**Problem:** What you return must be the full listing, word for word, with no images in it.

**Material provided:**
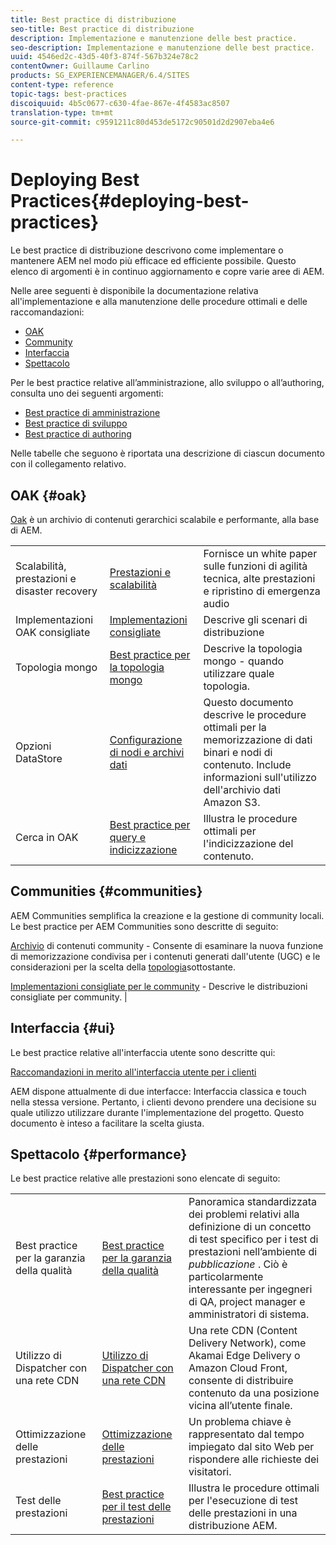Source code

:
 ```yaml
---
title: Best practice di distribuzione
seo-title: Best practice di distribuzione
description: Implementazione e manutenzione delle best practice.
seo-description: Implementazione e manutenzione delle best practice.
uuid: 4546ed2c-43d5-40f3-874f-567b324e78c2
contentOwner: Guillaume Carlino
products: SG_EXPERIENCEMANAGER/6.4/SITES
content-type: reference
topic-tags: best-practices
discoiquuid: 4b5c0677-c630-4fae-867e-4f4583ac8507
translation-type: tm+mt
source-git-commit: c9591211c80d453de5172c90501d2d2907eba4e6

---
```



# Deploying Best Practices{#deploying-best-practices}

Le best practice di distribuzione descrivono come implementare o mantenere AEM nel modo più efficace ed efficiente possibile. Questo elenco di argomenti è in continuo aggiornamento e copre varie aree di AEM.

Nelle aree seguenti è disponibile la documentazione relativa all&#39;implementazione e alla manutenzione delle procedure ottimali e delle raccomandazioni:

* [OAK](#oak)
* [Community](#communities)
* [Interfaccia](#ui)
* [Spettacolo](#performance)

Per le best practice relative all’amministrazione, allo sviluppo o all’authoring, consulta uno dei seguenti argomenti:

* [Best practice di amministrazione](/help/sites-administering/administer-best-practices.md)
* [Best practice di sviluppo](/help/sites-developing/best-practices.md)
* [Best practice di authoring](/help/sites-authoring/best-practices.md)

Nelle tabelle che seguono è riportata una descrizione di ciascun documento con il collegamento relativo.

## OAK {#oak}

[Oak](/help/sites-deploying/platform.md) è un archivio di contenuti gerarchici scalabile e performante, alla base di AEM.

<table> 
 <tbody>
  <tr>
   <td><p>Scalabilità, prestazioni e disaster recovery</p> </td> 
   <td><a href="/help/sites-deploying/performance.md">Prestazioni e scalabilità</a></td> 
   <td>Fornisce un white paper sulle funzioni di agilità tecnica, alte prestazioni e ripristino di emergenza audio</td> 
  </tr>
  <tr>
   <td>Implementazioni OAK consigliate</td> 
   <td><a href="/help/sites-deploying/recommended-deploys.md">Implementazioni consigliate</a></td> 
   <td>Descrive gli scenari di distribuzione</td> 
  </tr>
  <tr>
   <td>Topologia mongo</td> 
   <td><a href="/help/sites-deploying/recommended-deploys.md">Best practice per la topologia mongo</a></td> 
   <td>Descrive la topologia mongo - quando utilizzare quale topologia.</td> 
  </tr>
  <tr>
   <td>Opzioni DataStore</td> 
   <td><a href="/help/sites-deploying/data-store-config.md">Configurazione di nodi e archivi dati</a></td> 
   <td>Questo documento descrive le procedure ottimali per la memorizzazione di dati binari e nodi di contenuto. Include informazioni sull'utilizzo dell'archivio dati Amazon S3.</td> 
  </tr>
  <tr>
   <td>Cerca in OAK</td> 
   <td><a href="/help/sites-deploying/best-practices-for-queries-and-indexing.md">Best practice per query e indicizzazione</a><br /> </td> 
   <td>Illustra le procedure ottimali per l'indicizzazione del contenuto.</td> 
  </tr>
 </tbody>
</table>

## Communities {#communities}

AEM Communities semplifica la creazione e la gestione di community locali. Le best practice per AEM Communities sono descritte di seguito:

[Archivio](/help/communities/working-with-srp.md) di contenuti community - Consente di esaminare la nuova funzione di memorizzazione condivisa per i contenuti generati dall&#39;utente (UGC) e le considerazioni per la scelta della [topologia](/help/communities/topologies.md)sottostante.

[Implementazioni consigliate per le community](/help/sites-deploying/recommended-deploys.md#considerations-for-aem-communities) - Descrive le distribuzioni consigliate per community. |

## Interfaccia {#ui}

Le best practice relative all&#39;interfaccia utente sono descritte qui:

[Raccomandazioni in merito all&#39;interfaccia utente per i clienti](/help/sites-deploying/ui-recommendations.md)

AEM dispone attualmente di due interfacce: Interfaccia classica e touch nella stessa versione. Pertanto, i clienti devono prendere una decisione su quale utilizzo utilizzare durante l&#39;implementazione del progetto. Questo documento è inteso a facilitare la scelta giusta.

## Spettacolo {#performance}

Le best practice relative alle prestazioni sono elencate di seguito:

<table> 
 <tbody>
  <tr>
   <td>Best practice per la garanzia della qualità</td> 
   <td><a href="/help/sites-deploying/configuring-performance.md#best-practices-for-quality-assurance">Best practice per la garanzia della qualità</a></td> 
   <td>Panoramica standardizzata dei problemi relativi alla definizione di un concetto di test specifico per i test di prestazioni nell’ambiente di <em>pubblicazione</em> . Ciò è particolarmente interessante per ingegneri di QA, project manager e amministratori di sistema.</td> 
  </tr>
  <tr>
   <td>Utilizzo di Dispatcher con una rete CDN</td> 
   <td><a href="https://helpx.adobe.com/experience-manager/dispatcher/using/dispatcher.html#using-dispatcher-with-a-cdn">Utilizzo di Dispatcher con una rete CDN</a></td> 
   <td>Una rete CDN (Content Delivery Network), come Akamai Edge Delivery o Amazon Cloud Front, consente di distribuire contenuto da una posizione vicina all’utente finale.</td> 
  </tr>
  <tr>
   <td>Ottimizzazione delle prestazioni</td> 
   <td><a href="/help/sites-deploying/configuring-performance.md">Ottimizzazione delle prestazioni</a></td> 
   <td>Un problema chiave è rappresentato dal tempo impiegato dal sito Web per rispondere alle richieste dei visitatori.</td> 
  </tr>
  <tr>
   <td>Test delle prestazioni</td> 
   <td><a href="/help/sites-deploying/best-practices-for-performance-testing.md">Best practice per il test delle prestazioni</a></td> 
   <td>Illustra le procedure ottimali per l'esecuzione di test delle prestazioni in una distribuzione AEM.<br /> </td> 
  </tr>
 </tbody>
</table>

**Response:**
Source code

:
 ```yaml
---
title: Best practice di distribuzione
seo-title: Best practice di distribuzione
description: Implementazione e manutenzione delle best practice.
seo-description: Implementazione e manutenzione delle best practice.
uuid: 4546ed2c-43d5-40f3-874f-567b324e78c2
contentOwner: Guillaume Carlino
products: SG_EXPERIENCEMANAGER/6.4/SITES
content-type: reference
topic-tags: best-practices
discoiquuid: 4b5c0677-c630-4fae-867e-4f4583ac8507
translation-type: tm+mt
source-git-commit: c9591211c80d453de5172c90501d2d2907eba4e6

---
```



# Deploying Best Practices{#deploying-best-practices}

Le best practice di distribuzione descrivono come implementare o mantenere AEM nel modo più efficace ed efficiente possibile. Questo elenco di argomenti è in continuo aggiornamento e copre varie aree di AEM.

Nelle aree seguenti è disponibile la documentazione relativa all&#39;implementazione e alla manutenzione delle procedure ottimali e delle raccomandazioni:

* [OAK](#oak)
* [Community](#communities)
* [Interfaccia](#ui)
* [Spettacolo](#performance)

Per le best practice relative all’amministrazione, allo sviluppo o all’authoring, consulta uno dei seguenti argomenti:

* [Best practice di amministrazione](/help/sites-administering/administer-best-practices.md)
* [Best practice di sviluppo](/help/sites-developing/best-practices.md)
* [Best practice di authoring](/help/sites-authoring/best-practices.md)

Nelle tabelle che seguono è riportata una descrizione di ciascun documento con il collegamento relativo.

## OAK {#oak}

[Oak](/help/sites-deploying/platform.md) è un archivio di contenuti gerarchici scalabile e performante, alla base di AEM.

<table> 
 <tbody>
  <tr>
   <td><p>Scalabilità, prestazioni e disaster recovery</p> </td> 
   <td><a href="/help/sites-deploying/performance.md">Prestazioni e scalabilità</a></td> 
   <td>Fornisce un white paper sulle funzioni di agilità tecnica, alte prestazioni e ripristino di emergenza audio</td> 
  </tr>
  <tr>
   <td>Implementazioni OAK consigliate</td> 
   <td><a href="/help/sites-deploying/recommended-deploys.md">Implementazioni consigliate</a></td> 
   <td>Descrive gli scenari di distribuzione</td> 
  </tr>
  <tr>
   <td>Topologia mongo</td> 
   <td><a href="/help/sites-deploying/recommended-deploys.md">Best practice per la topologia mongo</a></td> 
   <td>Descrive la topologia mongo - quando utilizzare quale topologia.</td> 
  </tr>
  <tr>
   <td>Opzioni DataStore</td> 
   <td><a href="/help/sites-deploying/data-store-config.md">Configurazione di nodi e archivi dati</a></td> 
   <td>Questo documento descrive le procedure ottimali per la memorizzazione di dati binari e nodi di contenuto. Include informazioni sull'utilizzo dell'archivio dati Amazon S3.</td> 
  </tr>
  <tr>
   <td>Cerca in OAK</td> 
   <td><a href="/help/sites-deploying/best-practices-for-queries-and-indexing.md">Best practice per query e indicizzazione</a><br /> </td> 
   <td>Illustra le procedure ottimali per l'indicizzazione del contenuto.</td> 
  </tr>
 </tbody>
</table>

## Communities {#communities}

AEM Communities semplifica la creazione e la gestione di community locali. Le best practice per AEM Communities sono descritte di seguito:

[Archivio](/help/communities/working-with-srp.md) di contenuti community - Consente di esaminare la nuova funzione di memorizzazione condivisa per i contenuti generati dall&#39;utente (UGC) e le considerazioni per la scelta della [topologia](/help/communities/topologies.md)sottostante.

[Implementazioni consigliate per le community](/help/sites-deploying/recommended-deploys.md#considerations-for-aem-communities) - Descrive le distribuzioni consigliate per community. |

## Interfaccia {#ui}

Le best practice relative all&#39;interfaccia utente sono descritte qui:

[Raccomandazioni in merito all&#39;interfaccia utente per i clienti](/help/sites-deploying/ui-recommendations.md)

AEM dispone attualmente di due interfacce: Interfaccia classica e touch nella stessa versione. Pertanto, i clienti devono prendere una decisione su quale utilizzo utilizzare durante l&#39;implementazione del progetto. Questo documento è inteso a facilitare la scelta giusta.

## Spettacolo {#performance}

Le best practice relative alle prestazioni sono elencate di seguito:

<table> 
 <tbody>
  <tr>
   <td>Best practice per la garanzia della qualità</td> 
   <td><a href="/help/sites-deploying/configuring-performance.md#best-practices-for-quality-assurance">Best practice per la garanzia della qualità</a></td> 
   <td>Panoramica standardizzata dei problemi relativi alla definizione di un concetto di test specifico per i test di prestazioni nell’ambiente di <em>pubblicazione</em> . Ciò è particolarmente interessante per ingegneri di QA, project manager e amministratori di sistema.</td> 
  </tr>
  <tr>
   <td>Utilizzo di Dispatcher con una rete CDN</td> 
   <td><a href="https://helpx.adobe.com/experience-manager/dispatcher/using/dispatcher.html#using-dispatcher-with-a-cdn">Utilizzo di Dispatcher con una rete CDN</a></td> 
   <td>Una rete CDN (Content Delivery Network), come Akamai Edge Delivery o Amazon Cloud Front, consente di distribuire contenuto da una posizione vicina all’utente finale.</td> 
  </tr>
  <tr>
   <td>Ottimizzazione delle prestazioni</td> 
   <td><a href="/help/sites-deploying/configuring-performance.md">Ottimizzazione delle prestazioni</a></td> 
   <td>Un problema chiave è rappresentato dal tempo impiegato dal sito Web per rispondere alle richieste dei visitatori.</td> 
  </tr>
  <tr>
   <td>Test delle prestazioni</td> 
   <td><a href="/help/sites-deploying/best-practices-for-performance-testing.md">Best practice per il test delle prestazioni</a></td> 
   <td>Illustra le procedure ottimali per l'esecuzione di test delle prestazioni in una distribuzione AEM.<br /> </td> 
  </tr>
 </tbody>
</table>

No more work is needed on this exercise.